白鵬引退

27日に白鵬の引退を告げる号外が出た。もう36歳であり、現役が長くはないのは明らかだが、秋場所は全休したものの名古屋場所は全勝優勝をしていたから、まだ早いのではと驚いた。

しかし正式な発表がなく、協会側と何やらもめている様子。一応、29日に引退届が提出され、30日に引退と年寄襲名が承認されて正式発表となったが、誓約書を提出させるなど、ゴタゴタがあった。膝の具合が悪いのも事実だろうが、こうした協会側の対応に心が折れたのではないか。

通算成績は1187勝247敗253休、勝率0.828。
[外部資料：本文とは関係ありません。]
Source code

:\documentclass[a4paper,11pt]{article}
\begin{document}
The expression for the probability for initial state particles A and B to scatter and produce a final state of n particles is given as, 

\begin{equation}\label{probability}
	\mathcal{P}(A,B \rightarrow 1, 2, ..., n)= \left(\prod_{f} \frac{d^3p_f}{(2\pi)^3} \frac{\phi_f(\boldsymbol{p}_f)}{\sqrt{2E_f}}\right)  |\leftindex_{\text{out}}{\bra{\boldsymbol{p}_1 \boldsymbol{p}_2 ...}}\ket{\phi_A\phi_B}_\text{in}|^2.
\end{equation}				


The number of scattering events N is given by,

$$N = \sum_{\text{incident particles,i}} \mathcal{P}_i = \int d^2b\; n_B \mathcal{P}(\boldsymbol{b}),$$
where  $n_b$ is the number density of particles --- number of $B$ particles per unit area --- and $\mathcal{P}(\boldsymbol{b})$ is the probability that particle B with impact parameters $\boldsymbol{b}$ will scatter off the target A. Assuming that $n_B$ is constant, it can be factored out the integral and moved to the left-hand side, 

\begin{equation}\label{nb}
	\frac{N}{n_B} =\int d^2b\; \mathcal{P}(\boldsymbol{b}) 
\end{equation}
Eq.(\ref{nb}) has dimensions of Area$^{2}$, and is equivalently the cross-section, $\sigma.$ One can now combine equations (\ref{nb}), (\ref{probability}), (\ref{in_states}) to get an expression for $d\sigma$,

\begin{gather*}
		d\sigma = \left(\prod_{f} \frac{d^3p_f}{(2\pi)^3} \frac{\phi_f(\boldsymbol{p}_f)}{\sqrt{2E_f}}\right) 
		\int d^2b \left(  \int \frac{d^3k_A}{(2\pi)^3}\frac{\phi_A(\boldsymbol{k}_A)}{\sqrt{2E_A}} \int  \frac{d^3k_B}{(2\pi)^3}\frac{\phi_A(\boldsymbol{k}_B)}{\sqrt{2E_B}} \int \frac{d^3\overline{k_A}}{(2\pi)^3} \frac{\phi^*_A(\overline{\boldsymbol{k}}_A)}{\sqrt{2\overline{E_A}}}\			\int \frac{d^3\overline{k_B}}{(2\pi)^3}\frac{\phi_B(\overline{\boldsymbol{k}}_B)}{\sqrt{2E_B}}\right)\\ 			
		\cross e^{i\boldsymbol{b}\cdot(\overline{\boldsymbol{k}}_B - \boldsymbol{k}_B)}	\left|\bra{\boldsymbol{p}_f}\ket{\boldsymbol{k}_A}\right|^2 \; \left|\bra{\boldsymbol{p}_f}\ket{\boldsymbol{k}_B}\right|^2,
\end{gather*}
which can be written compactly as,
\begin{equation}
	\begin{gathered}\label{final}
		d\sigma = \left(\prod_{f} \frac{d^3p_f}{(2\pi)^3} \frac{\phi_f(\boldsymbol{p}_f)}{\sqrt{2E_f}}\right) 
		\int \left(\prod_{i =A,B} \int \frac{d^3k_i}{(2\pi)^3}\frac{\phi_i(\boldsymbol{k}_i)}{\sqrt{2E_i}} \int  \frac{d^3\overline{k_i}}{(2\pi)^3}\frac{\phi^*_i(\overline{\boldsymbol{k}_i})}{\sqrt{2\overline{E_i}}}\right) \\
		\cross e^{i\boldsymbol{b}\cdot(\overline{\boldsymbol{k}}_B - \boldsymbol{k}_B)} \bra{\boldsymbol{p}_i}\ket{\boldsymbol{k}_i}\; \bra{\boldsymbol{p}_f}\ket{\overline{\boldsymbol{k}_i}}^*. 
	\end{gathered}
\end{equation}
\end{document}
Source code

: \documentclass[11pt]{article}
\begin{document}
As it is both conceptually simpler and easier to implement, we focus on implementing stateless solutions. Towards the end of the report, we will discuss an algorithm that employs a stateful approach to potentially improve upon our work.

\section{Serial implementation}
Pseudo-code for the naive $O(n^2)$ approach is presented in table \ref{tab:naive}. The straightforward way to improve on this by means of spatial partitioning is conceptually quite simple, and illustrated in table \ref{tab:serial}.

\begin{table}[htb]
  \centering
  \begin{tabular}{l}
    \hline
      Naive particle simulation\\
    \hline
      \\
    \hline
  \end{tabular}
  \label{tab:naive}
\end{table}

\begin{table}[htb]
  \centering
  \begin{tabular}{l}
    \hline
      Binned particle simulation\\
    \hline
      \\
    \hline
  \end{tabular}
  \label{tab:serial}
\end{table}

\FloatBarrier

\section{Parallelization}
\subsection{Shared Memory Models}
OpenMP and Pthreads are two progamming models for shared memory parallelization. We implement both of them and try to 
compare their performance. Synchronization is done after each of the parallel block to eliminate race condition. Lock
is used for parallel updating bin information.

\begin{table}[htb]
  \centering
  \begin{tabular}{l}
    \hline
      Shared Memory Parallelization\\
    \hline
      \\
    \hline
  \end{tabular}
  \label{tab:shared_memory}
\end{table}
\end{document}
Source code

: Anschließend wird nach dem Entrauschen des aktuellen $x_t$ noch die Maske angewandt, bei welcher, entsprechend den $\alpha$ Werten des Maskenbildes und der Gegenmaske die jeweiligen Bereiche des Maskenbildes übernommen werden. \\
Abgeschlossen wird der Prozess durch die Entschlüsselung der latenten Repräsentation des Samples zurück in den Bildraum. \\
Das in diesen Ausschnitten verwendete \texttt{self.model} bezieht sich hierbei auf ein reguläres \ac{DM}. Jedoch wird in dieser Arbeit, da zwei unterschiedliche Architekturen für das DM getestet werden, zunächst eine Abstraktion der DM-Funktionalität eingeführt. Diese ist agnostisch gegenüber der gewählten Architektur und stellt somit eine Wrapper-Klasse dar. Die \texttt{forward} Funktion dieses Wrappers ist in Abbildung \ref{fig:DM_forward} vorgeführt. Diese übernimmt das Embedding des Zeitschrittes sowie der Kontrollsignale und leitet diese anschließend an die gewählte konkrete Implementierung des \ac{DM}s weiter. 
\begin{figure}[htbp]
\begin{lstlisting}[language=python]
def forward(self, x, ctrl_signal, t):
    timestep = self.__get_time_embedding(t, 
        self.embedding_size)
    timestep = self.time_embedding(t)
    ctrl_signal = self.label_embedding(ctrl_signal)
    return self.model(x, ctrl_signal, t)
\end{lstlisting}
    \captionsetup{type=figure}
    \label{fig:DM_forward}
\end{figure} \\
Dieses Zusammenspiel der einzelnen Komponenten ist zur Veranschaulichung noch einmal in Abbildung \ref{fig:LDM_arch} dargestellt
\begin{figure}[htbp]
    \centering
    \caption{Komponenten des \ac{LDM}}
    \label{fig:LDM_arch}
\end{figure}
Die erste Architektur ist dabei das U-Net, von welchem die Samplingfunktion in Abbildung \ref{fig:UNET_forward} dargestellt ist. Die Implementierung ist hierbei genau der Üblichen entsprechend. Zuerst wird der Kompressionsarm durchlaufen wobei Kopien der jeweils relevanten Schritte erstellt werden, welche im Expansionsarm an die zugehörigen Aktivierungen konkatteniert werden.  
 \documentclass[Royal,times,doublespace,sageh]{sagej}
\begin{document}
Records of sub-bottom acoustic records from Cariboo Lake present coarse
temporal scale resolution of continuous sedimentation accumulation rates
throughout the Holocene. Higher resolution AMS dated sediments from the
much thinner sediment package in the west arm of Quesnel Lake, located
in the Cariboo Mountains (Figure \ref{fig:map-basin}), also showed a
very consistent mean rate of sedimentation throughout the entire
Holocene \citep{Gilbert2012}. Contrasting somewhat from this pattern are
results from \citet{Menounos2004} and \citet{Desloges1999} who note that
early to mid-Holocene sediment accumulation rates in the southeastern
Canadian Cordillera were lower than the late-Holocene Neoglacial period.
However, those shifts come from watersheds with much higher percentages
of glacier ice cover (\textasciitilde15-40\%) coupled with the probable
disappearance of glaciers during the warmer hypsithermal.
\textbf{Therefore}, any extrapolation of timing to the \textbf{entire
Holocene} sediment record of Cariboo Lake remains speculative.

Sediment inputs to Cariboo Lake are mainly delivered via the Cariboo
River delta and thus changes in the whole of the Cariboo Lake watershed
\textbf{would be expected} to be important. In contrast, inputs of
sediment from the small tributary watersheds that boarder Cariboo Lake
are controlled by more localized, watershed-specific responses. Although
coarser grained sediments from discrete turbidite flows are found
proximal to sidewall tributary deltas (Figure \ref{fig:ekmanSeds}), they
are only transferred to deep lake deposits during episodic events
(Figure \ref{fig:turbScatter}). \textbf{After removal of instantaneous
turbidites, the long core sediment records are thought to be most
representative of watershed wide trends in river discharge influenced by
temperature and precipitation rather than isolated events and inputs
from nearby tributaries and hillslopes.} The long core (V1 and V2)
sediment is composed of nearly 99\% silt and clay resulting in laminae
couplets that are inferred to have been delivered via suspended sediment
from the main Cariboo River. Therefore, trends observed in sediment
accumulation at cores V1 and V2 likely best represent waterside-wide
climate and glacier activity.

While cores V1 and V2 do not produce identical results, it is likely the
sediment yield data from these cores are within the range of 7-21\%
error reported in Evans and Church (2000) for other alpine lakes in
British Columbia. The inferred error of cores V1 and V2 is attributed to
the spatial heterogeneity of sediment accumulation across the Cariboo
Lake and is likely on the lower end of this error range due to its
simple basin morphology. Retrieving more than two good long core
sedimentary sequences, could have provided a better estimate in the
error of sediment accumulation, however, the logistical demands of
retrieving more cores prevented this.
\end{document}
幕内成績は899勝129敗23休、勝率0.875。

通算勝星 1187勝 歴代一位
幕内勝星 899勝 歴代一位
連勝記録 63連勝 歴代二位・一位は双葉山の69連勝
連続優勝 7連覇 歴代一位タイ・朝青龍も7連覇
年間最多勝 10回 歴代一位
年間勝星 86勝 歴代一位、2009年と2010年に連続して記録
幕内最高優勝 45回 歴代一位
全勝優勝 16回 歴代一位

白鵬は、僕が見てきた中では最も勝利への執念を持っていて、さすがは横綱だと感心していた。しかし、品がない、休みが多いなどと常に批判され続けて来た。それが僕には全く理解できない。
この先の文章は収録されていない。